Mr. JAMAL KHASHOGGI (Newspaper Editor): They're afraid of progress. They are afraid of what they see behind KAUST. They see a cynical plan to secularize Saudi Arabia, which doesn't exist. And they are afraid.
MCEVERS: In the end, the sheikh was fired from his position on a council of religious scholars who advise the king. But since then, he has become a hero of sorts among conservatives. He was able to keep his teaching job at a leading Islamic university, and the reformers seemed to have backed down a bit.
I'm standing outside the main gate of the KAUST campus right now. The architecture is stunning. It's unlike anything you would see in conservative Saudi Arabia. It's more like flashy Dubai, modern shapes coming out of the desert. The government invited scores of journalists to come and write about the opening of this institution, but now, since the controversy, the campus is totally off limits to journalists and outsiders. Officials say they don't want anything to interfere with the academic activity of the school.
Either way, the people at KAUST say they're thrilled to be part of the project. Leading scientists from around the world have come on five-year contracts with annual research budgets between four and $800,000. To lure the first class of 375 students - the majority of whom are from Saudi Arabia, China and Mexico -KAUST paid their final year of undergraduate studies and offers full tuition, plus a stipend now.

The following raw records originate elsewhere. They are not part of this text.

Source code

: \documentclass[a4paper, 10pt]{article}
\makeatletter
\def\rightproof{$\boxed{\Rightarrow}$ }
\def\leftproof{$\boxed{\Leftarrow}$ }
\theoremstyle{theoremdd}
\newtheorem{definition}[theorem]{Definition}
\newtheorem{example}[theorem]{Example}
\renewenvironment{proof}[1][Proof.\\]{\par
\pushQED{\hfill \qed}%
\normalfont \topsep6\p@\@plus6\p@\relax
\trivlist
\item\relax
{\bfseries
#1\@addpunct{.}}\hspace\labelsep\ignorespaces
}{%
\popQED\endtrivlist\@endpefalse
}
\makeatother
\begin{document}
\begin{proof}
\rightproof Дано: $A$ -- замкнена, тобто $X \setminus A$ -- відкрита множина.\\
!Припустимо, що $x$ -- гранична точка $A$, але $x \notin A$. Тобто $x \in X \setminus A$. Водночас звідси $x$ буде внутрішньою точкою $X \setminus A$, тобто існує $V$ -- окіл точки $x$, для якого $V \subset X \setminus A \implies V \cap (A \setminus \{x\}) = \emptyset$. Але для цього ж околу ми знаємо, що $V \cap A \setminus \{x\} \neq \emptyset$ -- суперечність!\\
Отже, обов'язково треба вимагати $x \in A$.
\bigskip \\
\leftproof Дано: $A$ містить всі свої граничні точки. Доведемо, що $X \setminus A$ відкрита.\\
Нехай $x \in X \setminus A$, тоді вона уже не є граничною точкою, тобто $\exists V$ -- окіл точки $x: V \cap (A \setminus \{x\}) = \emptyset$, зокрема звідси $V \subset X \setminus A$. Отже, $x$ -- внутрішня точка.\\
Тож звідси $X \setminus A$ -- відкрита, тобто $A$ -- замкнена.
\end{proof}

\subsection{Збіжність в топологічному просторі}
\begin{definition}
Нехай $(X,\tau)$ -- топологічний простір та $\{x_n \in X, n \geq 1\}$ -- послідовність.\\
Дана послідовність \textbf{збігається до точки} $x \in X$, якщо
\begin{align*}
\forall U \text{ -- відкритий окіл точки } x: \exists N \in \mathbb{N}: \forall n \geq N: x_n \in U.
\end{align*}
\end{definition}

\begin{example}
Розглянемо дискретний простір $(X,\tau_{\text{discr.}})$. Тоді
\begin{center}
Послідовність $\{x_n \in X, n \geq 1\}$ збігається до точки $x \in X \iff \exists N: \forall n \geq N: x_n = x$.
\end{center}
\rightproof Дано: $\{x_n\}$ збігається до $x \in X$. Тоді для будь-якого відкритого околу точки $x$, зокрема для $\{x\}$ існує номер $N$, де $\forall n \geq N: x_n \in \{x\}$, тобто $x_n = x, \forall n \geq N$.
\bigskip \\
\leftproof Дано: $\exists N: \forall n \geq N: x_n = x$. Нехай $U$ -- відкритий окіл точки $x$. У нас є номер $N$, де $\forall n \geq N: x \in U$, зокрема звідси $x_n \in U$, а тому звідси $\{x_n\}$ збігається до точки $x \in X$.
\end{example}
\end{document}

Nathan Ball graduated from Texas A&M and is here to study bioengineering. He blogs about experiences at KAUST, like the recent student elections. He says he knows Saudi Arabia is watching KAUST to see if such ideas can work in the larger society.
Mr. NATHAN BALL (Student, KAUST): It's been really interesting to have men and women sitting in the same classrooms, because we have women who are very traditional and they wear the full abaya and even the face cover, and they're comfortable with that. And then we have women from the United States or from a more Western culture who are dressing semi-conservatively with long pants and shirts that cover adequately, but everybody's comfortable in their own dress and in their own culture.
MCEVERS: Like another student said: That's how it is in big companies in real life. And, he says, that's how it could be in Saudi Arabia.
For NPR News, I'm Kelly McEvers, Riyadh.